Mehr Management, mehr Demokratie

■ Wissenschaftssenatorin Krista Sager (GAL) über den Streik, die Professoren und das Geld

taz: Die Studenten streiken. Sind sie im Recht?

Krista Sager: Mit vielem. Zum Beispiel mit ihrem Protest gegen Studiengebühren, gegen das Hochschulrahmengesetz oder gegen zusätzliche Eingangsprüfungen.

Und das Geld?

In unseren Koalitionsvereinbarungen gibt es einige Nachbesserungen. Mehr Geld für Tutoren und Lehrmittel, weniger Stellenstreichungen beim Nachwuchs.

Reicht das aus?

Mißt man den Erfolg des Streiks allein daran, ob es hinterher mehr Geld aus der Stadtkasse gibt, dann ist Enttäuschung programmiert. Wir haben allerdings erreicht, daß im Wissenschaftsetat 1998 beim Personal nur 0,8 Prozent statt der bisherigen 3,4 Prozent eingespart werden müssen. Im Verhältnis ist das toll, aber es bleibt bei der Ansage: Ihr müßt sparen.

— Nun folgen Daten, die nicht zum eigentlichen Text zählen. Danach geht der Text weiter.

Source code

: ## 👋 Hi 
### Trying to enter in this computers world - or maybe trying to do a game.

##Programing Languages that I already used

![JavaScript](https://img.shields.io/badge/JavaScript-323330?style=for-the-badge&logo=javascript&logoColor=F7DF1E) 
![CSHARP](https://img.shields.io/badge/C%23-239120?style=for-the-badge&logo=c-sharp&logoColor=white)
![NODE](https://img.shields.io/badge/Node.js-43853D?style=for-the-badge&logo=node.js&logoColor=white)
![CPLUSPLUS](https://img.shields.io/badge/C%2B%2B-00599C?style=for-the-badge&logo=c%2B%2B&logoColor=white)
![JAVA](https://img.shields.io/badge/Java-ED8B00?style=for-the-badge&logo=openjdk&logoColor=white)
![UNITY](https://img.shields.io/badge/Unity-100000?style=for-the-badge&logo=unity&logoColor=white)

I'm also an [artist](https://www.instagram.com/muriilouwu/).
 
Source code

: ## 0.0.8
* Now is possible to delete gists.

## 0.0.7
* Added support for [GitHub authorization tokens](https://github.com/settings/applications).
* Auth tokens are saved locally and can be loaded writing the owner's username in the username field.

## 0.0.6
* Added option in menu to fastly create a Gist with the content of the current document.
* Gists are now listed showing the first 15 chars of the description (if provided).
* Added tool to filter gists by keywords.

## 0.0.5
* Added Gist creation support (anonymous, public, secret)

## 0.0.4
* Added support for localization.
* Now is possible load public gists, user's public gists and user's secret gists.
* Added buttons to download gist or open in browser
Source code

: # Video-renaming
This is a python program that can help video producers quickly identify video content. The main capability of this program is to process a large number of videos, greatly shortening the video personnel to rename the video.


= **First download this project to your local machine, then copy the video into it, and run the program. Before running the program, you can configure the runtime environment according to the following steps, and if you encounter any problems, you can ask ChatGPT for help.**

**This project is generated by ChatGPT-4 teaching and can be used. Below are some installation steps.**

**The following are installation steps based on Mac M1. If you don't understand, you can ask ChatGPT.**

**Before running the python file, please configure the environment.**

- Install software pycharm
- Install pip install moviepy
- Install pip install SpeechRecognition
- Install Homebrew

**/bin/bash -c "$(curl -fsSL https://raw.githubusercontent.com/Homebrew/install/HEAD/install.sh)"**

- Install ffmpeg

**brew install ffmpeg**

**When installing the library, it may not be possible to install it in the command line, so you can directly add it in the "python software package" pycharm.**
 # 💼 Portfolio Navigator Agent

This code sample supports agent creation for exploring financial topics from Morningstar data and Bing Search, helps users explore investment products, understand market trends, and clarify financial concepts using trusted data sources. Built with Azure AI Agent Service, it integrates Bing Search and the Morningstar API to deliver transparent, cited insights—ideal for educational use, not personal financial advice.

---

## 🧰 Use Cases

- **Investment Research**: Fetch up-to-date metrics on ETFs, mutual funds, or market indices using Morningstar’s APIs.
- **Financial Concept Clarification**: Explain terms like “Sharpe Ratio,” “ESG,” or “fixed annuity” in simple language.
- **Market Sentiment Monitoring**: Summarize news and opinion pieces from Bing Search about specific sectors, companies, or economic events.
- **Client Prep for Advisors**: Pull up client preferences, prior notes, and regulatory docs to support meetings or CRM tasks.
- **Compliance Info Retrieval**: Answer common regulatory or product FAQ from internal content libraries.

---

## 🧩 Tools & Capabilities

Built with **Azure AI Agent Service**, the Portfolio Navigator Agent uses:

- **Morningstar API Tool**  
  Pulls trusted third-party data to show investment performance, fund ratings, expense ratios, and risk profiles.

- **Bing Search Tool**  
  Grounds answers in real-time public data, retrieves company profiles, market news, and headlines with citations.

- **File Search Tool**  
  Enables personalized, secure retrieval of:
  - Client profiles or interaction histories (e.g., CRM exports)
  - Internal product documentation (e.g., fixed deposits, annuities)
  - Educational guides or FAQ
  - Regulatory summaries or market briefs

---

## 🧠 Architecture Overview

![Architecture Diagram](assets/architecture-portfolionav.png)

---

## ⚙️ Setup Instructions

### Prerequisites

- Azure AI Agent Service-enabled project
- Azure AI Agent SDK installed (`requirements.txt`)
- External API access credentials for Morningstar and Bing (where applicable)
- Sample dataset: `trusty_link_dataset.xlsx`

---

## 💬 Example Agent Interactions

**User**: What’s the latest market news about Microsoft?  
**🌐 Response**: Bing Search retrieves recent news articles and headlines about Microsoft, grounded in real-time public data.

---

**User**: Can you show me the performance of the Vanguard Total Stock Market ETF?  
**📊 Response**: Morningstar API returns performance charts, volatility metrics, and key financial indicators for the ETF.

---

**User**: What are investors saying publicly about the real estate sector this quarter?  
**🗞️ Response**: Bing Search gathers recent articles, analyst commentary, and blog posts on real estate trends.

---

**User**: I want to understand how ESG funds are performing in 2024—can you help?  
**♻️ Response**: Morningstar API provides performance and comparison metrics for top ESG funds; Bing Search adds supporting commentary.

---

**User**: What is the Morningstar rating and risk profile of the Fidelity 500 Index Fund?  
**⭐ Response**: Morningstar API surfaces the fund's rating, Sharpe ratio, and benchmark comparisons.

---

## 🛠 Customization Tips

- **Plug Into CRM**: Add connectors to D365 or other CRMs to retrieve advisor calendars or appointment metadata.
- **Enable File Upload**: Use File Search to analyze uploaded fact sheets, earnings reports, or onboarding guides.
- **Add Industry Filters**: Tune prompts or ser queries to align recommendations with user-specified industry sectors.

Die SPD-Politik der vergangenen Jahre zielt auf die Verringerung der Ausbildungskapazität, während die Containerkapazität im Hafen ständig erhöht wurde. Blechkisten oder kluge Köpfe – worauf setzt die Stadt?

Ich bin mit Wirtschaftssenator Mirow einig, daß die Wissenschaft derzeit in Hamburg unterbewertet ist. Eine Neubewertung können wir aber leider nicht schon morgen bei der Finanzbehörde durchsetzen. Dennoch: Die Erkenntnis, daß Wissenschaft eine höhere Priorität bekommen muß, ist da. Hochschulen sind viel zu lange allein als Kostenfaktor betrachtet worden. Im Streik müssen die Hochschulen jetzt aufpassen, daß sie dieses Bild nicht erneut bestärken.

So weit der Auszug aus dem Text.